Every now and then, it’s healthy to be reminded of the triviality of your daily preoccupations. From the New York Times:
[T]wo men pursuing a lawsuit in federal court in Hawaii…. think a giant particle accelerator that will begin smashing protons together outside Geneva this summer might produce a black hole or something else that will spell the end of the Earth — and maybe the universe.
Scientists say that is very unlikely — though they have done some checking just to make sure.
That’s nice to know.
[Plaintiffs] Walter L. Wagner and Luis Sancho contend that scientists at the European Center for Nuclear Research, or CERN, have played down the chances that the collider could produce, among other horrors, a tiny black hole, which, they say, could eat the Earth.
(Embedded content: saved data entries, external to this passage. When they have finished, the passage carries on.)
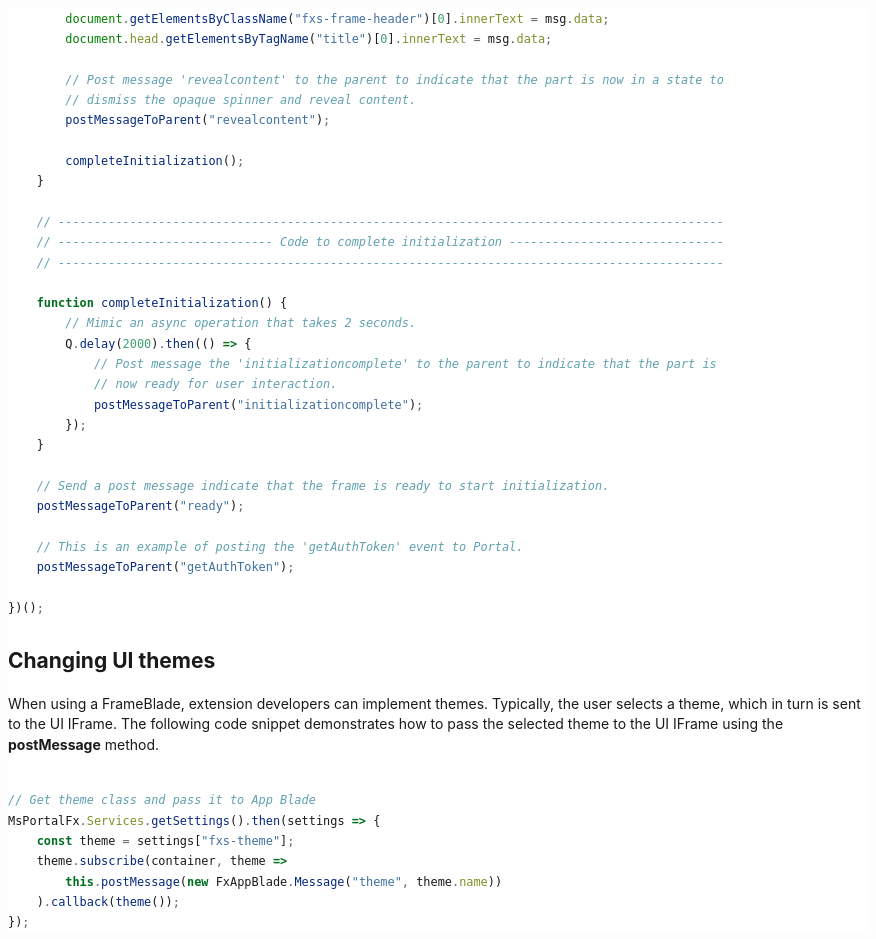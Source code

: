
 ```js
        document.getElementsByClassName("fxs-frame-header")[0].innerText = msg.data;
        document.head.getElementsByTagName("title")[0].innerText = msg.data;

        // Post message 'revealcontent' to the parent to indicate that the part is now in a state to
        // dismiss the opaque spinner and reveal content.
        postMessageToParent("revealcontent");

        completeInitialization();
    }

    // ---------------------------------------------------------------------------------------------
    // ------------------------------ Code to complete initialization ------------------------------
    // ---------------------------------------------------------------------------------------------

    function completeInitialization() {
        // Mimic an async operation that takes 2 seconds.
        Q.delay(2000).then(() => {
            // Post message the 'initializationcomplete' to the parent to indicate that the part is
            // now ready for user interaction.
            postMessageToParent("initializationcomplete");
        });
    }

    // Send a post message indicate that the frame is ready to start initialization.
    postMessageToParent("ready");

    // This is an example of posting the 'getAuthToken' event to Portal.
    postMessageToParent("getAuthToken");

})();

```

<a name="changing-ui-themes"></a>
## Changing UI themes

When using a FrameBlade, extension developers can implement themes. Typically, the user selects a theme, which in turn is sent to the UI IFrame. The following code snippet demonstrates how to pass the selected theme to the UI IFrame using the **postMessage** method.

```typescript

// Get theme class and pass it to App Blade
MsPortalFx.Services.getSettings().then(settings => {
    const theme = settings["fxs-theme"];
    theme.subscribe(container, theme =>
        this.postMessage(new FxAppBlade.Message("theme", theme.name))
    ).callback(theme());
});

```
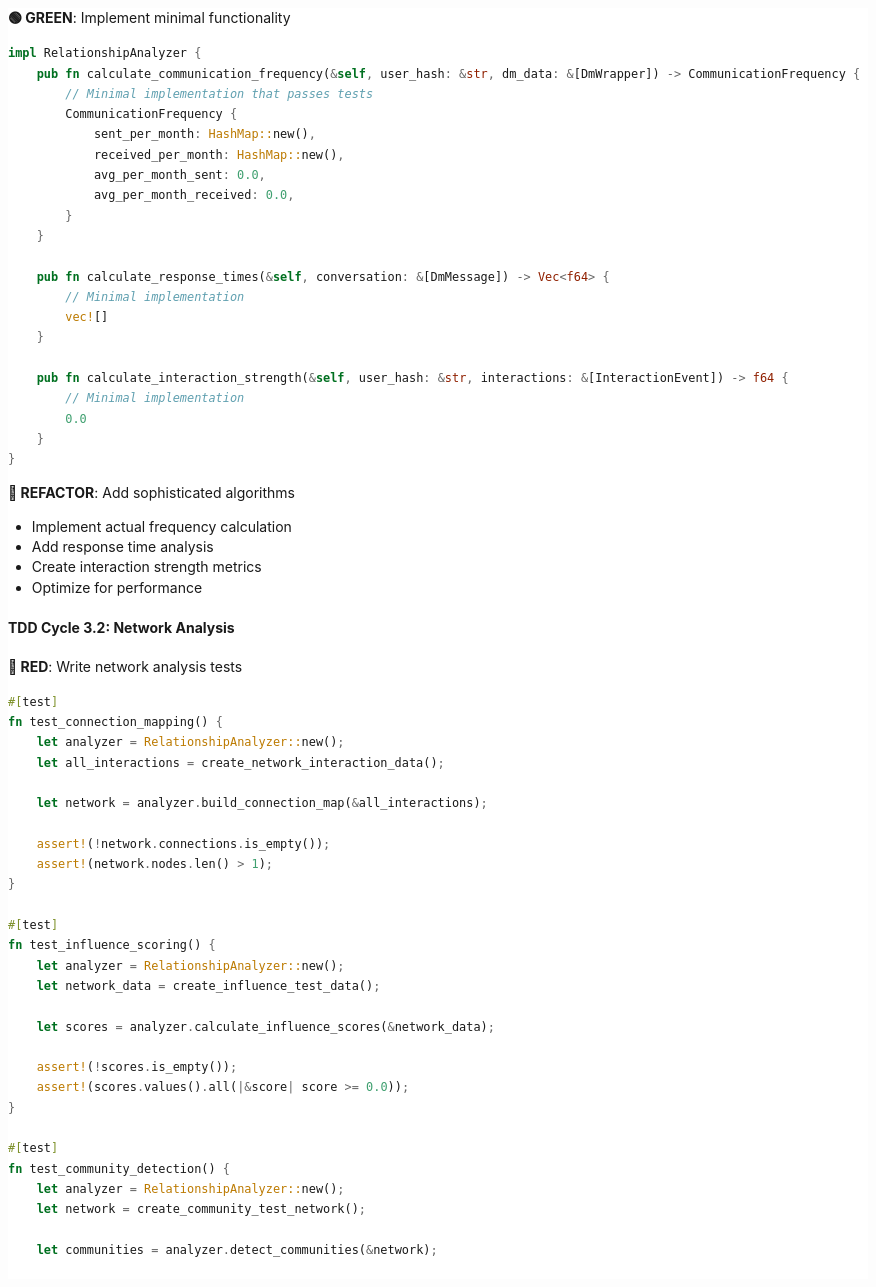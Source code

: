 **🟢 GREEN**: Implement minimal functionality
```rust
impl RelationshipAnalyzer {
    pub fn calculate_communication_frequency(&self, user_hash: &str, dm_data: &[DmWrapper]) -> CommunicationFrequency {
        // Minimal implementation that passes tests
        CommunicationFrequency {
            sent_per_month: HashMap::new(),
            received_per_month: HashMap::new(),
            avg_per_month_sent: 0.0,
            avg_per_month_received: 0.0,
        }
    }
    
    pub fn calculate_response_times(&self, conversation: &[DmMessage]) -> Vec<f64> {
        // Minimal implementation
        vec![]
    }
    
    pub fn calculate_interaction_strength(&self, user_hash: &str, interactions: &[InteractionEvent]) -> f64 {
        // Minimal implementation
        0.0
    }
}
```

**🔵 REFACTOR**: Add sophisticated algorithms
- Implement actual frequency calculation
- Add response time analysis
- Create interaction strength metrics
- Optimize for performance

#### TDD Cycle 3.2: Network Analysis
**🔴 RED**: Write network analysis tests
```rust
#[test]
fn test_connection_mapping() {
    let analyzer = RelationshipAnalyzer::new();
    let all_interactions = create_network_interaction_data();
    
    let network = analyzer.build_connection_map(&all_interactions);
    
    assert!(!network.connections.is_empty());
    assert!(network.nodes.len() > 1);
}

#[test]
fn test_influence_scoring() {
    let analyzer = RelationshipAnalyzer::new();
    let network_data = create_influence_test_data();
    
    let scores = analyzer.calculate_influence_scores(&network_data);
    
    assert!(!scores.is_empty());
    assert!(scores.values().all(|&score| score >= 0.0));
}

#[test]
fn test_community_detection() {
    let analyzer = RelationshipAnalyzer::new();
    let network = create_community_test_network();
    
    let communities = analyzer.detect_communities(&network);
    
```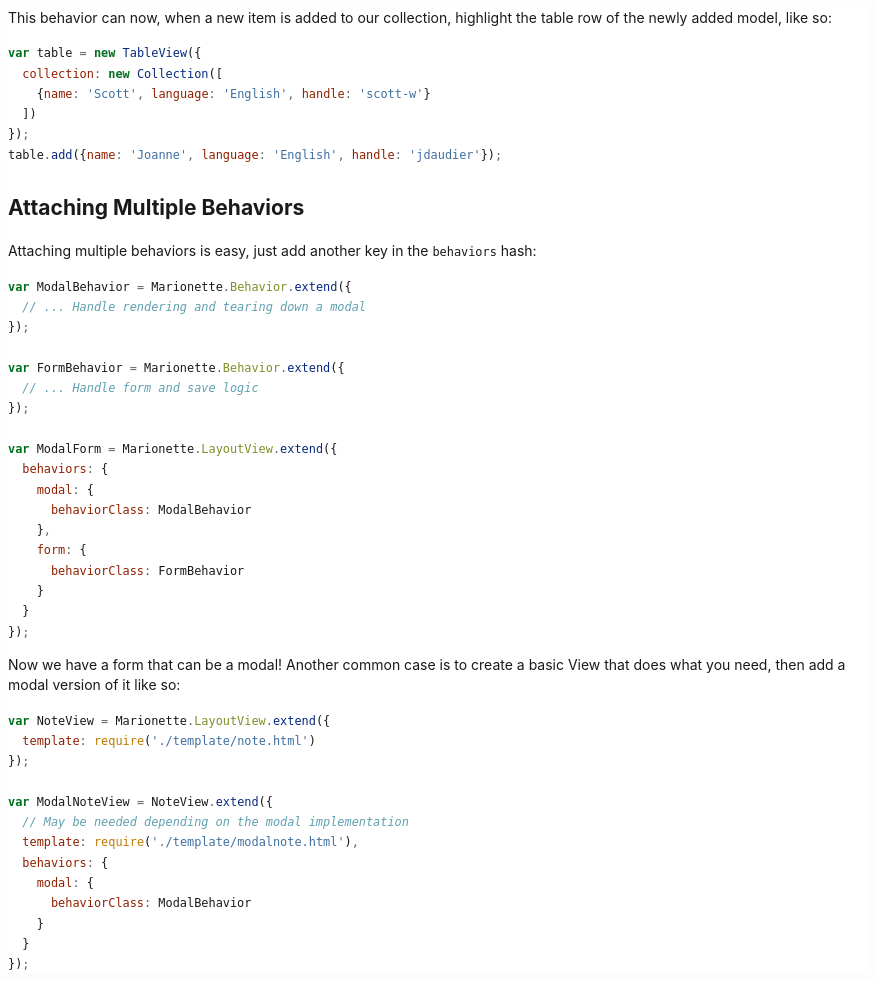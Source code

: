 This behavior can now, when a new item is added to our collection, highlight the
table row of the newly added model, like so:

```javascript
var table = new TableView({
  collection: new Collection([
    {name: 'Scott', language: 'English', handle: 'scott-w'}
  ])
});
table.add({name: 'Joanne', language: 'English', handle: 'jdaudier'});
```


## Attaching Multiple Behaviors

Attaching multiple behaviors is easy, just add another key in the `behaviors`
hash:

```javascript
var ModalBehavior = Marionette.Behavior.extend({
  // ... Handle rendering and tearing down a modal
});

var FormBehavior = Marionette.Behavior.extend({
  // ... Handle form and save logic
});

var ModalForm = Marionette.LayoutView.extend({
  behaviors: {
    modal: {
      behaviorClass: ModalBehavior
    },
    form: {
      behaviorClass: FormBehavior
    }
  }
});
```

Now we have a form that can be a modal! Another common case is to create a
basic View that does what you need, then add a modal version of it like so:

```javascript
var NoteView = Marionette.LayoutView.extend({
  template: require('./template/note.html')
});

var ModalNoteView = NoteView.extend({
  // May be needed depending on the modal implementation
  template: require('./template/modalnote.html'),
  behaviors: {
    modal: {
      behaviorClass: ModalBehavior
    }
  }
});
```
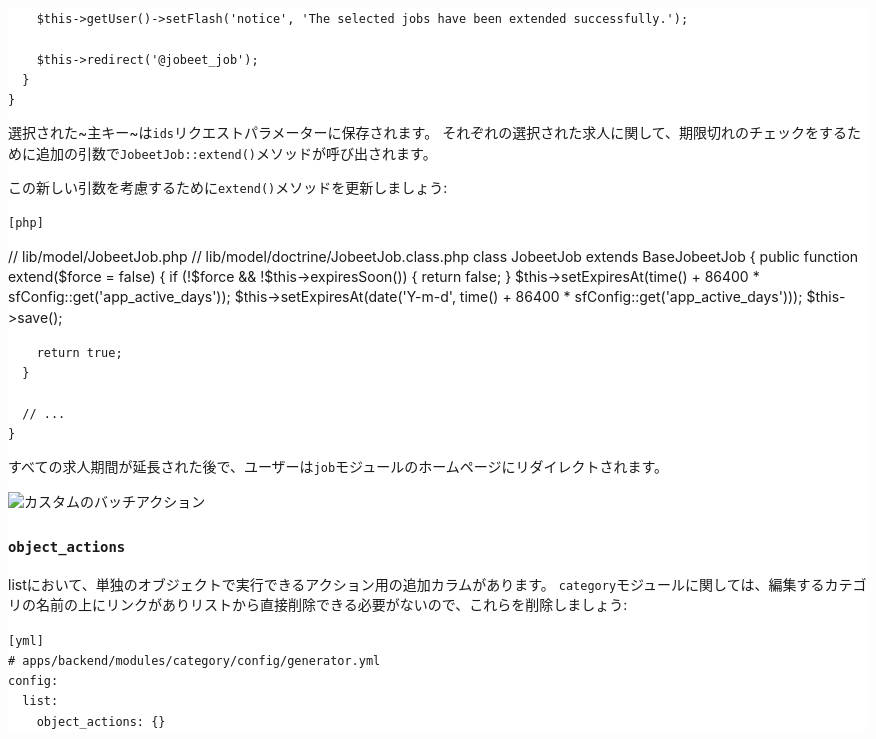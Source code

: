         $this->getUser()->setFlash('notice', 'The selected jobs have been extended successfully.');

        $this->redirect('@jobeet_job');
      }
    }

選択された~主キー~は`ids`リクエストパラメーターに保存されます。
それぞれの選択された求人に関して、期限切れのチェックをするために追加の引数で`JobeetJob::extend()`メソッドが呼び出されます。

この新しい引数を考慮するために`extend()`メソッドを更新しましょう:

    [php]
<propel>
    // lib/model/JobeetJob.php
</propel>
<doctrine>
    // lib/model/doctrine/JobeetJob.class.php
</doctrine>
    class JobeetJob extends BaseJobeetJob
    {
      public function extend($force = false)
      {
        if (!$force && !$this->expiresSoon())
        {
          return false;
        }

<propel>
        $this->setExpiresAt(time() + 86400 * sfConfig::get('app_active_days'));
</propel>
<doctrine>
        $this->setExpiresAt(date('Y-m-d', time() + 86400 * sfConfig::get('app_active_days')));
</doctrine>
        $this->save();

        return true;
      }

      // ...
    }

すべての求人期間が延長された後で、ユーザーは`job`モジュールのホームページにリダイレクトされます。

![カスタムのバッチアクション](http://www.symfony-project.org/images/jobeet/1_4/12/custom_batch_actions.png)

### `object_actions`

listにおいて、単独のオブジェクトで実行できるアクション用の追加カラムがあります。
`category`モジュールに関しては、編集するカテゴリの名前の上にリンクがありリストから直接削除できる必要がないので、これらを削除しましょう:

    [yml]
    # apps/backend/modules/category/config/generator.yml
    config:
      list:
        object_actions: {}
Or it could spit out something called a “strangelet” that would convert our planet to a shrunken dense dead lump of something called “strange matter.” Their suit also says CERN has failed to provide an environmental impact statement as required under the National Environmental Policy Act.
Alas, this valiant effort to save human civilization may be frustrated, thanks to something as pedestrian and technical as…. jurisdiction:
James Gillies, head of communications at CERN, said the laboratory as of yet had no comment on the suit. “It’s hard to see how a district court in Hawaii has jurisdiction over an intergovernmental organization in Europe,” Mr. Gillies said.
And that’s the story of how, for want of personal jurisdiction, mankind was lost.
(For the record, CERN denies that what they’re doing is unsafe, citing multiple scientific reports that have evaluated their activities from a safety standpoint.)
Asking a Judge to Save the World, and Maybe a Whole Lot More [New York Times]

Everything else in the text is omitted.